И вот детишки подросли, мамы им каждый день не нужны, тем более что все отправляются в школу на зиму. И вот тут в подругах проснулись гены их общей бабушки — Виктории, которую до сих пор нередко называют Викулькой, хоть ей и за шестьдесят, но шустрятина она всё ещё та. Собраться в разведку умеет каждый, а баржа с семенным зерном и печными вьюшками, колосниками и заслонками идёт на Волгу. Никаких препятствий для реализации детской мечты о неведомых землях и встречах с новыми местами.
И вот сидят девчата в тележке, одна лицом вперёд, вторая — назад, поглядывают, прислушиваются. Дело к вечеру.
— Смотри-ка ты, а степь совсем изменилась.
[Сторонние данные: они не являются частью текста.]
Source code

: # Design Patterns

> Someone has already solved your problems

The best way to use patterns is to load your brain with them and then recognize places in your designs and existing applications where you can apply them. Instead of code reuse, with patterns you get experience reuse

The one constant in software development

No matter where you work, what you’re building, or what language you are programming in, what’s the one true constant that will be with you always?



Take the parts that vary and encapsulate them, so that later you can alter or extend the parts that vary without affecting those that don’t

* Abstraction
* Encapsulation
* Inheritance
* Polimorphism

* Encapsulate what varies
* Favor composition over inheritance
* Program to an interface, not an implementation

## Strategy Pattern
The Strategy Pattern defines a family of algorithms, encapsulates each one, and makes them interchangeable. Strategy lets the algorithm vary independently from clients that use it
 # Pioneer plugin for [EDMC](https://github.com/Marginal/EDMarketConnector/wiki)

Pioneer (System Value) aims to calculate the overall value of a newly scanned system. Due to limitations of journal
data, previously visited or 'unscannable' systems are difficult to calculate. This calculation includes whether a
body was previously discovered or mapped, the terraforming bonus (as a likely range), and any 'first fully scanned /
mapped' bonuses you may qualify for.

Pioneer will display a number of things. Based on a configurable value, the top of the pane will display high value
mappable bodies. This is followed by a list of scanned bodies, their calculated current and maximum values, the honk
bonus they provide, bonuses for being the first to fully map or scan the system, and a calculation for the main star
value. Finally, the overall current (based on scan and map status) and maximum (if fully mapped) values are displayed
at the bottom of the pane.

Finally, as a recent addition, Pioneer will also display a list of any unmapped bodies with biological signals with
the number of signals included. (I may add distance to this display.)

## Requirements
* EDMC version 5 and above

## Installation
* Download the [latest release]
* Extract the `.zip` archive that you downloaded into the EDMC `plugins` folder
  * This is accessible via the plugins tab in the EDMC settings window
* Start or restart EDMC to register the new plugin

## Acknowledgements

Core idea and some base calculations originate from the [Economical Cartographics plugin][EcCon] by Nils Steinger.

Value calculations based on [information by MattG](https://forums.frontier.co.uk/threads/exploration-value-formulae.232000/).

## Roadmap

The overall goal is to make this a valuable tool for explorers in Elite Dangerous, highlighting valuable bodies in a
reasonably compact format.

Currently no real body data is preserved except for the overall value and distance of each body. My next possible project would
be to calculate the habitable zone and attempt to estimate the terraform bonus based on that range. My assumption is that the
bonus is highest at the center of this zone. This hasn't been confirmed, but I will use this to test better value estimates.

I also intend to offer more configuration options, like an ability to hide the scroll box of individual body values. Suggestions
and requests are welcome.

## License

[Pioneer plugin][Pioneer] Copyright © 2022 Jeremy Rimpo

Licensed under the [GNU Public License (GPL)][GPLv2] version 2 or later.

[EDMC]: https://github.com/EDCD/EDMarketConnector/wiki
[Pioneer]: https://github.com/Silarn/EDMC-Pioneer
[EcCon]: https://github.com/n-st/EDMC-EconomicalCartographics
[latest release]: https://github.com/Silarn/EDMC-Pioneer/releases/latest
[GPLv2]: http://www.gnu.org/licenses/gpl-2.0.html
Только что была сухая, потрескавшаяся, а теперь травка бодрая, кустики изредка встречаются, — это Тамилка, что смотрит вперёд и держит вожжи.
— Поведение животных тоже изменилось, — соглашается Каринка. — Держатся поодаль, а справа сзади даже разбегаются слегка, вроде как уходят с пути кого-то невидимого.
— Справа для тебя или для меня?
— Для тележки, не озирайся, это наблюдать нужно, одним взглядом не ухватишь.
— Полагаешь, кто-то скрадывает нас? — В голосе Тамилки нет испуга. — Феоктист пару раз поворачивал голову в ту сторону, и уши вострил, — это она про гуанако. — Только реакция у него не как на хищника.
Общению с этими маленькими верблюдо-осликами девчата учились ещё в детском саду, знаки их поведения читают уверенно. Жаль, конечно, но эти упряжные — не те, с которыми они сами выросли. Век животных не настолько велик. Но эти «коняшки» тоже прошли выучку и дело своё знают крепко. Гуанако — не самые сообразительные твари, но зато предсказуемые и осторожные. Реагировать на любого хищника их тренируют так, что в места, где рядом с людьми прижились собаки, их просто не приводят — бесполезно даже пытаться, не пойдут. Хорьков они, конечно, игнорируют, а вот даже от котов убегают. Да никому в голову и не приходит мысль «подружиться» с местными камышовым или каракалом.
Тележка останавливается, и девчата начинают готовиться к ночлегу. «Лошадки» выпряжены, напоены из привезённой с собой ёмкости. Не обильно. Литра по два. И — пастись. Без привязи. Но не просто так. На спинах пристроены лёгкие сёдла с кобурами, где есть кое-что на случай внезапного бегства.
Топлива здесь тоже нет, так что ужин готовится на спиртовке. Сама тележка установлена на опорах, чтобы не опрокинулась, а её дышло извлечено из крепления и повёрнуто вертикально — антенна. Короткое сообщение по рации передаётся в диспетчерскую. Координаты, обстановка, подозрение на то, что за ними наблюдают — всё рассказали. Сумерки сгущаются. Ночью будет не очень темно. Облаков нет, луна видна на востоке.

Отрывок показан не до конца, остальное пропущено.